RECORDS FOR THE TASK below:

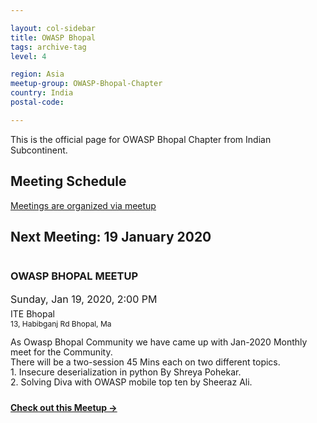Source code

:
 ```yaml
---

layout: col-sidebar
title: OWASP Bhopal
tags: archive-tag
level: 4

region: Asia
meetup-group: OWASP-Bhopal-Chapter
country: India
postal-code: 

---
```

<link rel="stylesheet" href="assets/custom.css">

This is the official page for OWASP Bhopal Chapter from Indian Subcontinent.

## Meeting Schedule

[Meetings are organized via meetup](https://meetup.com/OWASP-Bhopal-Chapter/)

## Next Meeting: 19 January 2020


<div id="meetup_oembed" style="height:334px">
     <div style="max-height:294px;overflow:hidden">
          <h3>OWASP BHOPAL MEETUP </h3>
          <p style="margin:5px 0;font-size:16px">Sunday, Jan 19, 2020,  2:00 PM</p>
          <p style="margin: 0 0 5px;"><span style="font-size:14px">ITE Bhopal</span><br />
<span style="font-size:12px;">13, Habibganj Rd Bhopal, Ma</span></p>
          <p style="line-height:16px">As Owasp Bhopal Community we have came up with Jan-2020 Monthly meet for the Community. <br />There will be a two-session 45 Mins each on two different topics.<br /> 
            1. Insecure deserialization in python By Shreya Pohekar.<br />
            2. Solving Diva with OWASP mobile top ten by Sheeraz Ali.</p>
     </div>
     <p style="margin:10px 0 0;"><a href="https://www.meetup.com/OWASP-Bhopal-Chapter/events/267744972/" target="_blank" class="mu_button"><strong>Check out this Meetup &rarr;</strong></a></p>
</div>
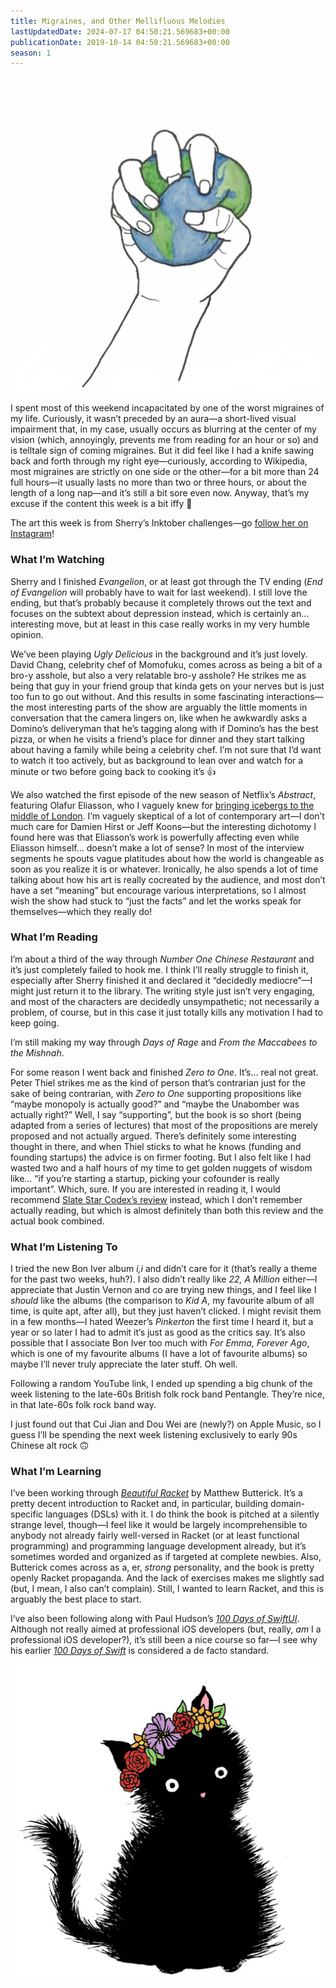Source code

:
 ```yaml
---
title: Migraines, and Other Mellifluous Melodies
lastUpdatedDate: 2024-07-17 04:50:21.569683+00:00
publicationDate: 2019-10-14 04:50:21.569683+00:00
season: 1
---
```


![A hand crushing a globe](../../assets/newsletters/sherry_inktober1.jpg)

I spent most of this weekend incapacitated by one of the worst migraines of my life. Curiously, it wasn’t preceded by an aura—a short-lived visual impairment that, in my case, usually occurs as blurring at the center of my vision (which, annoyingly, prevents me from reading for an hour or so) and is telltale sign of coming migraines. But it did feel like I had a knife sawing back and forth through my right eye—curiously, according to Wikipedia, most migraines are strictly on one side or the other—for a bit more than 24 full hours—it usually lasts no more than two or three hours, or about the length of a long nap—and it’s still a bit sore even now. Anyway, that’s my excuse if the content this week is a bit iffy 🙂

The art this week is from Sherry’s Inktober challenges—go [follow her on Instagram](https://www.instagram.com/frostyshadows/)!

### What I’m Watching

Sherry and I finished _Evangelion_, or at least got through the TV ending (_End of Evangelion_ will probably have to wait for last weekend). I still love the ending, but that’s probably because it completely throws out the text and focuses on the subtext about depression instead, which is certainly an… interesting move, but at least in this case really works in my very humble opinion.

We’ve been playing _Ugly Delicious_ in the background and it’s just lovely. David Chang, celebrity chef of Momofuku, comes across as being a bit of a bro-y asshole, but also a very relatable bro-y asshole? He strikes me as being that guy in your friend group that kinda gets on your nerves but is just too fun to go out without. And this results in some fascinating interactions—the most interesting parts of the show are arguably the little moments in conversation that the camera lingers on, like when he awkwardly asks a Domino’s deliveryman that he’s tagging along with if Domino’s has the best pizza, or when he visits a friend’s place for dinner and they start talking about having a family while being a celebrity chef. I’m not sure that I’d want to watch it too actively, but as background to lean over and watch for a minute or two before going back to cooking it’s 👍

We also watched the first episode of the new season of Netflix’s _Abstract_, featuring Olafur Eliasson, who I vaguely knew for [bringing icebergs to the middle of London](https://www.theguardian.com/artanddesign/2018/dec/11/icebergs-ahead-olafur-eliasson-brings-the-frozen-fjord-to-britain-ice-watch-london-climate-change). I’m vaguely skeptical of a lot of contemporary art—I don’t much care for Damien Hirst or Jeff Koons—but the interesting dichotomy I found here was that Eliasson’s work is powerfully affecting even while Eliasson himself… doesn’t make a lot of sense? In most of the interview segments he spouts vague platitudes about how the world is changeable as soon as you realize it is or whatever.  Ironically, he also spends a lot of time talking about how his art is really cocreated by the audience, and most don’t have a set “meaning” but encourage various interpretations, so I almost wish the show had stuck to “just the facts” and let the works speak for themselves—which they really do!

### What I’m Reading

I’m about a third of the way through _Number One Chinese Restaurant_ and it’s just completely failed to hook me. I think I’ll really struggle to finish it, especially after Sherry finished it and declared it “decidedly mediocre”—I might just return it to the library. The writing style just isn’t very engaging, and most of the characters are decidedly unsympathetic; not necessarily a problem, of course, but in this case it just totally kills any motivation I had to keep going.

I’m still making my way through _Days of Rage_ and _From the Maccabees to the Mishnah_.

For some reason I went back and finished _Zero to One_. It’s… real not great. Peter Thiel strikes me as the kind of person that’s contrarian just for the sake of being contrarian, with _Zero to One_ supporting propositions like “maybe monopoly is actually good?” and “maybe the Unabomber was actually right?” Well, I say “supporting”, but the book is so short (being adapted from a series of lectures) that most of the propositions are merely proposed and not actually argued. There’s definitely some interesting thought in there, and when Thiel sticks to what he knows (funding and founding startups) the advice is on firmer footing. But I also felt like I had wasted two and a half hours of my time to get golden nuggets of wisdom like… “if you’re starting a startup, picking your cofounder is really important”. Which, sure. If you are interested in reading it, I would recommend [Slate Star Codex’s review](https://slatestarcodex.com/2019/01/31/book-review-zero-to-one/) instead, which I don’t remember actually reading, but which is almost definitely than both this review and the actual book combined.

### What I’m Listening To

I tried the new Bon Iver album _i,i_ and didn’t care for it (that’s really a theme for the past two weeks, huh?). I also didn’t really like _22, A Million_ either—I appreciate that Justin Vernon and co are trying new things, and I feel like I _should_ like the albums (the comparison to _Kid A_, my favourite album of all time, is quite apt, after all), but they just haven’t clicked. I might revisit them in a few months—I hated Weezer’s _Pinkerton_ the first time I heard it, but a year or so later I had to admit it’s just as good as the critics say. It’s also possible that I associate Bon Iver too much with _For Emma, Forever Ago_, which is one of my favourite albums (I have a lot of favourite albums) so maybe I’ll never truly appreciate the later stuff. Oh well.

Following a random YouTube link, I ended up spending a big chunk of the week listening to the late-60s British folk rock band Pentangle. They’re nice, in that late-60s folk rock band way.

I just found out that Cui Jian and Dou Wei are (newly?) on Apple Music, so I guess I’ll be spending the next week listening exclusively to early 90s Chinese alt rock 🙃

### What I’m Learning

I’ve been working through [_Beautiful Racket_](https://beautifulracket.com) by Matthew Butterick. It’s a pretty decent introduction to Racket and, in particular, building domain-specific languages (DSLs) with it. I do think the book is pitched at a silently strange level, though—I feel like it would be largely incomprehensible to anybody not already fairly well-versed in Racket (or at least functional programming) and programming language development already, but it’s sometimes worded and organized as if targeted at complete newbies. Also, Butterick comes across as a, er, _strong_ personality, and the book is pretty openly Racket propaganda. And the lack of exercises makes me slightly sad (but, I mean, I also can’t complain). Still, I wanted to learn Racket, and this is arguably the best place to start.

I’ve also been following along with Paul Hudson’s [_100 Days of SwiftUI_](https://www.hackingwithswift.com/100/swiftui). Although not really aimed at professional iOS developers (but, really, _am_ I a professional iOS developer?), it’s still been a nice course so far—I see why his earlier [_100 Days of Swift_](https://www.hackingwithswift.com/100) is considered a de facto standard.

![A cat wearing a crown of flowers](../../assets/newsletters/sherry_inktober2.jpg)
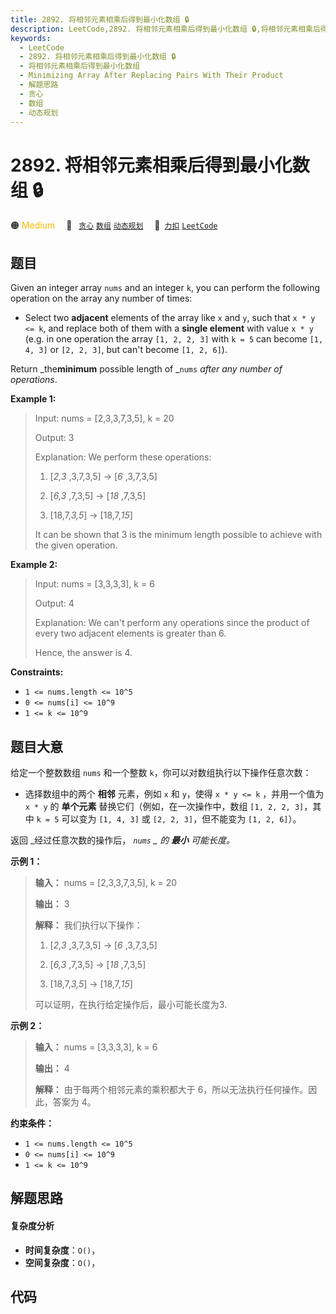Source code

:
 ```yaml
---
title: 2892. 将相邻元素相乘后得到最小化数组 🔒
description: LeetCode,2892. 将相邻元素相乘后得到最小化数组 🔒,将相邻元素相乘后得到最小化数组,Minimizing Array After Replacing Pairs With Their Product,解题思路,贪心,数组,动态规划
keywords:
  - LeetCode
  - 2892. 将相邻元素相乘后得到最小化数组 🔒
  - 将相邻元素相乘后得到最小化数组
  - Minimizing Array After Replacing Pairs With Their Product
  - 解题思路
  - 贪心
  - 数组
  - 动态规划
---
```


# 2892. 将相邻元素相乘后得到最小化数组 🔒

🟠 <font color=#ffb800>Medium</font>&emsp; 🔖&ensp; [`贪心`](/tag/greedy.md) [`数组`](/tag/array.md) [`动态规划`](/tag/dynamic-programming.md)&emsp; 🔗&ensp;[`力扣`](https://leetcode.cn/problems/minimizing-array-after-replacing-pairs-with-their-product) [`LeetCode`](https://leetcode.com/problems/minimizing-array-after-replacing-pairs-with-their-product)

## 题目

Given an integer array `nums` and an integer `k`, you can perform the
following operation on the array any number of times:

  * Select two **adjacent** elements of the array like `x` and `y`, such that `x * y <= k`, and replace both of them with a **single element** with value `x * y` (e.g. in one operation the array `[1, 2, 2, 3]` with `k = 5` can become `[1, 4, 3]` or `[2, 2, 3]`, but can't become `[1, 2, 6]`).

Return _the**minimum** possible length of _`nums` _after any number of
operations_.



**Example 1:**

> Input: nums = [2,3,3,7,3,5], k = 20
> 
> Output: 3
> 
> Explanation: We perform these operations:
> 
> 1. [_2,3_ ,3,7,3,5] -> [_6_ ,3,7,3,5]
> 
> 2. [_6,3_ ,7,3,5] -> [_18_ ,7,3,5]
> 
> 3. [18,7,_3,5_] -> [18,7,_15_]
> 
> It can be shown that 3 is the minimum length possible to achieve with the given operation.

**Example 2:**

> Input: nums = [3,3,3,3], k = 6
> 
> Output: 4
> 
> Explanation: We can't perform any operations since the product of every two adjacent elements is greater than 6.
> 
> Hence, the answer is 4.



**Constraints:**

  * `1 <= nums.length <= 10^5`
  * `0 <= nums[i] <= 10^9`
  * `1 <= k <= 10^9`


## 题目大意

给定一个整数数组 `nums` 和一个整数 `k`，你可以对数组执行以下操作任意次数：

  * 选择数组中的两个 **相邻**  元素，例如 `x` 和 `y`，使得 `x * y <= k` ，并用一个值为 `x * y` 的 **单个元素**  替换它们（例如，在一次操作中，数组 `[1, 2, 2, 3]`，其中 `k = 5` 可以变为 `[1, 4, 3]` 或 `[2, 2, 3]`，但不能变为 `[1, 2, 6]`）。

返回 _经过任意次数的操作后，  _`nums` _  的 **最小** 可能长度。_



**示例 1：**

> 
> 
> 
> 
> 
> **输入：** nums = [2,3,3,7,3,5], k = 20
> 
> **输出：** 3
> 
> **解释：** 我们执行以下操作：
> 
> 1. [_2,3_ ,3,7,3,5] -> [_6_ ,3,7,3,5]
> 
> 2. [_6,3_ ,7,3,5] -> [_18_ ,7,3,5]
> 
> 3. [18,7,_3,5_] -> [18,7,_15_]
> 
> 可以证明，在执行给定操作后，最小可能长度为3.

**示例 2：**

> 
> 
> 
> 
> 
> **输入：** nums = [3,3,3,3], k = 6
> 
> **输出：** 4
> 
> **解释：** 由于每两个相邻元素的乘积都大于 6，所以无法执行任何操作。因此，答案为 4。



**约束条件：**

  * `1 <= nums.length <= 10^5`
  * `0 <= nums[i] <= 10^9`
  * `1 <= k <= 10^9`


## 解题思路

#### 复杂度分析

- **时间复杂度**：`O()`，
- **空间复杂度**：`O()`，

## 代码

```javascript

```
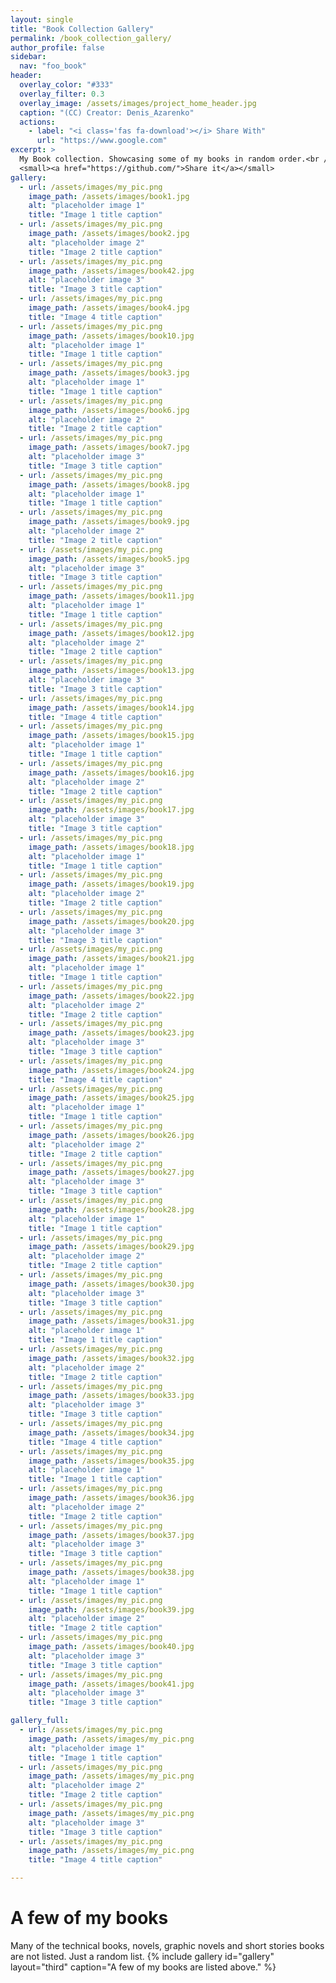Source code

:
 ```yaml
---
layout: single
title: "Book Collection Gallery"
permalink: /book_collection_gallery/
author_profile: false
sidebar:
  nav: "foo_book"
header:
  overlay_color: "#333"
  overlay_filter: 0.3
  overlay_image: /assets/images/project_home_header.jpg
  caption: "(CC) Creator: Denis_Azarenko"
  actions:
    - label: "<i class='fas fa-download'></i> Share With"
      url: "https://www.google.com"
excerpt: >
  My Book collection. Showcasing some of my books in random order.<br />
  <small><a href="https://github.com/">Share it</a></small>
gallery:
  - url: /assets/images/my_pic.png
    image_path: /assets/images/book1.jpg
    alt: "placeholder image 1"
    title: "Image 1 title caption"
  - url: /assets/images/my_pic.png
    image_path: /assets/images/book2.jpg
    alt: "placeholder image 2"
    title: "Image 2 title caption"
  - url: /assets/images/my_pic.png
    image_path: /assets/images/book42.jpg
    alt: "placeholder image 3"
    title: "Image 3 title caption"
  - url: /assets/images/my_pic.png
    image_path: /assets/images/book4.jpg
    title: "Image 4 title caption"
  - url: /assets/images/my_pic.png
    image_path: /assets/images/book10.jpg
    alt: "placeholder image 1"
    title: "Image 1 title caption"
  - url: /assets/images/my_pic.png
    image_path: /assets/images/book3.jpg
    alt: "placeholder image 1"
    title: "Image 1 title caption"
  - url: /assets/images/my_pic.png
    image_path: /assets/images/book6.jpg
    alt: "placeholder image 2"
    title: "Image 2 title caption"
  - url: /assets/images/my_pic.png
    image_path: /assets/images/book7.jpg
    alt: "placeholder image 3"
    title: "Image 3 title caption"
  - url: /assets/images/my_pic.png
    image_path: /assets/images/book8.jpg
    alt: "placeholder image 1"
    title: "Image 1 title caption"
  - url: /assets/images/my_pic.png
    image_path: /assets/images/book9.jpg
    alt: "placeholder image 2"
    title: "Image 2 title caption"
  - url: /assets/images/my_pic.png
    image_path: /assets/images/book5.jpg
    alt: "placeholder image 3"
    title: "Image 3 title caption"
  - url: /assets/images/my_pic.png
    image_path: /assets/images/book11.jpg
    alt: "placeholder image 1"
    title: "Image 1 title caption"
  - url: /assets/images/my_pic.png
    image_path: /assets/images/book12.jpg
    alt: "placeholder image 2"
    title: "Image 2 title caption"
  - url: /assets/images/my_pic.png
    image_path: /assets/images/book13.jpg
    alt: "placeholder image 3"
    title: "Image 3 title caption"
  - url: /assets/images/my_pic.png
    image_path: /assets/images/book14.jpg
    title: "Image 4 title caption"
  - url: /assets/images/my_pic.png
    image_path: /assets/images/book15.jpg
    alt: "placeholder image 1"
    title: "Image 1 title caption"
  - url: /assets/images/my_pic.png
    image_path: /assets/images/book16.jpg
    alt: "placeholder image 2"
    title: "Image 2 title caption"
  - url: /assets/images/my_pic.png
    image_path: /assets/images/book17.jpg
    alt: "placeholder image 3"
    title: "Image 3 title caption"
  - url: /assets/images/my_pic.png
    image_path: /assets/images/book18.jpg
    alt: "placeholder image 1"
    title: "Image 1 title caption"
  - url: /assets/images/my_pic.png
    image_path: /assets/images/book19.jpg
    alt: "placeholder image 2"
    title: "Image 2 title caption"
  - url: /assets/images/my_pic.png
    image_path: /assets/images/book20.jpg
    alt: "placeholder image 3"
    title: "Image 3 title caption"
  - url: /assets/images/my_pic.png
    image_path: /assets/images/book21.jpg
    alt: "placeholder image 1"
    title: "Image 1 title caption"
  - url: /assets/images/my_pic.png
    image_path: /assets/images/book22.jpg
    alt: "placeholder image 2"
    title: "Image 2 title caption"
  - url: /assets/images/my_pic.png
    image_path: /assets/images/book23.jpg
    alt: "placeholder image 3"
    title: "Image 3 title caption"
  - url: /assets/images/my_pic.png
    image_path: /assets/images/book24.jpg
    title: "Image 4 title caption"
  - url: /assets/images/my_pic.png
    image_path: /assets/images/book25.jpg
    alt: "placeholder image 1"
    title: "Image 1 title caption"
  - url: /assets/images/my_pic.png
    image_path: /assets/images/book26.jpg
    alt: "placeholder image 2"
    title: "Image 2 title caption"
  - url: /assets/images/my_pic.png
    image_path: /assets/images/book27.jpg
    alt: "placeholder image 3"
    title: "Image 3 title caption"
  - url: /assets/images/my_pic.png
    image_path: /assets/images/book28.jpg
    alt: "placeholder image 1"
    title: "Image 1 title caption"
  - url: /assets/images/my_pic.png
    image_path: /assets/images/book29.jpg
    alt: "placeholder image 2"
    title: "Image 2 title caption"
  - url: /assets/images/my_pic.png
    image_path: /assets/images/book30.jpg
    alt: "placeholder image 3"
    title: "Image 3 title caption"
  - url: /assets/images/my_pic.png
    image_path: /assets/images/book31.jpg
    alt: "placeholder image 1"
    title: "Image 1 title caption"
  - url: /assets/images/my_pic.png
    image_path: /assets/images/book32.jpg
    alt: "placeholder image 2"
    title: "Image 2 title caption"
  - url: /assets/images/my_pic.png
    image_path: /assets/images/book33.jpg
    alt: "placeholder image 3"
    title: "Image 3 title caption"
  - url: /assets/images/my_pic.png
    image_path: /assets/images/book34.jpg
    title: "Image 4 title caption"
  - url: /assets/images/my_pic.png
    image_path: /assets/images/book35.jpg
    alt: "placeholder image 1"
    title: "Image 1 title caption"
  - url: /assets/images/my_pic.png
    image_path: /assets/images/book36.jpg
    alt: "placeholder image 2"
    title: "Image 2 title caption"
  - url: /assets/images/my_pic.png
    image_path: /assets/images/book37.jpg
    alt: "placeholder image 3"
    title: "Image 3 title caption"
  - url: /assets/images/my_pic.png
    image_path: /assets/images/book38.jpg
    alt: "placeholder image 1"
    title: "Image 1 title caption"
  - url: /assets/images/my_pic.png
    image_path: /assets/images/book39.jpg
    alt: "placeholder image 2"
    title: "Image 2 title caption"
  - url: /assets/images/my_pic.png
    image_path: /assets/images/book40.jpg
    alt: "placeholder image 3"
    title: "Image 3 title caption"
  - url: /assets/images/my_pic.png
    image_path: /assets/images/book41.jpg
    alt: "placeholder image 3"
    title: "Image 3 title caption"

gallery_full:
  - url: /assets/images/my_pic.png
    image_path: /assets/images/my_pic.png
    alt: "placeholder image 1"
    title: "Image 1 title caption"
  - url: /assets/images/my_pic.png
    image_path: /assets/images/my_pic.png
    alt: "placeholder image 2"
    title: "Image 2 title caption"
  - url: /assets/images/my_pic.png
    image_path: /assets/images/my_pic.png
    alt: "placeholder image 3"
    title: "Image 3 title caption"
  - url: /assets/images/my_pic.png
    image_path: /assets/images/my_pic.png
    title: "Image 4 title caption"

---
```

# A few of my books
Many of the technical books, novels, graphic novels and short stories books are not listed. Just a random list. 
{% include gallery id="gallery" layout="third" caption="A few of my books are listed above." %}

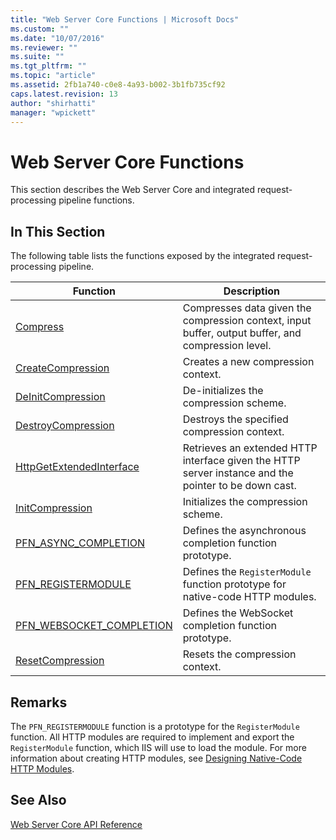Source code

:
 ```yaml
---
title: "Web Server Core Functions | Microsoft Docs"
ms.custom: ""
ms.date: "10/07/2016"
ms.reviewer: ""
ms.suite: ""
ms.tgt_pltfrm: ""
ms.topic: "article"
ms.assetid: 2fb1a740-c0e8-4a93-b002-3b1fb735cf92
caps.latest.revision: 13
author: "shirhatti"
manager: "wpickett"
---
```

# Web Server Core Functions
This section describes the Web Server Core and integrated request-processing pipeline functions.  
  
## In This Section  
 The following table lists the functions exposed by the integrated request-processing pipeline.  
  
|Function|Description|  
|--------------|-----------------|  
|[Compress](../../web-development-reference\native-code-api-reference/compress-function.md)|Compresses data given the compression context, input buffer, output buffer, and compression level.|  
|[CreateCompression](../../web-development-reference\native-code-api-reference/createcompression-function.md)|Creates a new compression context.|  
|[DeInitCompression](../../web-development-reference\native-code-api-reference/deinitcompression-function.md)|De-initializes the compression scheme.|  
|[DestroyCompression](../../web-development-reference\native-code-api-reference/destroycompression-function.md)|Destroys the specified compression context.|  
|[HttpGetExtendedInterface](../../web-development-reference\native-code-api-reference/httpgetextendedinterface-function.md)|Retrieves an extended HTTP interface given the HTTP server instance and the pointer to be down cast.|  
|[InitCompression](../../web-development-reference\native-code-api-reference/initcompression-function.md)|Initializes the compression scheme.|  
|[PFN_ASYNC_COMPLETION](../../web-development-reference\native-code-api-reference/pfn-async-completion-function.md)|Defines the asynchronous completion function prototype.|  
|[PFN_REGISTERMODULE](../../web-development-reference\native-code-api-reference/pfn-registermodule-function.md)|Defines the `RegisterModule` function prototype for native-code HTTP modules.|  
|[PFN_WEBSOCKET_COMPLETION](../../web-development-reference\native-code-api-reference/pfn-websocket-completion-funtion.md)|Defines the WebSocket completion function prototype.|  
|[ResetCompression](../../web-development-reference\native-code-api-reference/resetcompression-function.md)|Resets the compression context.|  
  
## Remarks  
 The `PFN_REGISTERMODULE` function is a prototype for the `RegisterModule` function. All HTTP modules are required to implement and export the `RegisterModule` function, which IIS will use to load the module. For more information about creating HTTP modules, see [Designing Native-Code HTTP Modules](../../web-development-reference\native-code-development-overview\designing-native-code-http-modules.md).  
  
## See Also  
 [Web Server Core API Reference](../../web-development-reference\native-code-api-reference/web-server-core-api-reference.md)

End of RECORDS FOR THE TASK.

The lines from the start of the records above through the line that holds "crushing a globe](../../assets/newsletters/sherry_inktober1.jpg)" are to be copied exactly, both ends included, and no pictures are to be copied.

YOUR RESPONSE –
Source code

:
 ```yaml
---

layout: col-sidebar
title: OWASP Bhopal
tags: archive-tag
level: 4

region: Asia
meetup-group: OWASP-Bhopal-Chapter
country: India
postal-code: 

---
```

<link rel="stylesheet" href="assets/custom.css">

This is the official page for OWASP Bhopal Chapter from Indian Subcontinent.

## Meeting Schedule

[Meetings are organized via meetup](https://meetup.com/OWASP-Bhopal-Chapter/)

## Next Meeting: 19 January 2020


<div id="meetup_oembed" style="height:334px">
     <div style="max-height:294px;overflow:hidden">
          <h3>OWASP BHOPAL MEETUP </h3>
          <p style="margin:5px 0;font-size:16px">Sunday, Jan 19, 2020,  2:00 PM</p>
          <p style="margin: 0 0 5px;"><span style="font-size:14px">ITE Bhopal</span><br />
<span style="font-size:12px;">13, Habibganj Rd Bhopal, Ma</span></p>
          <p style="line-height:16px">As Owasp Bhopal Community we have came up with Jan-2020 Monthly meet for the Community. <br />There will be a two-session 45 Mins each on two different topics.<br /> 
            1. Insecure deserialization in python By Shreya Pohekar.<br />
            2. Solving Diva with OWASP mobile top ten by Sheeraz Ali.</p>
     </div>
     <p style="margin:10px 0 0;"><a href="https://www.meetup.com/OWASP-Bhopal-Chapter/events/267744972/" target="_blank" class="mu_button"><strong>Check out this Meetup &rarr;</strong></a></p>
</div>
Source code

:
 ```yaml
---
title: Migraines, and Other Mellifluous Melodies
lastUpdatedDate: 2024-07-17 04:50:21.569683+00:00
publicationDate: 2019-10-14 04:50:21.569683+00:00
season: 1
---
```


![A hand crushing a globe](../../assets/newsletters/sherry_inktober1.jpg)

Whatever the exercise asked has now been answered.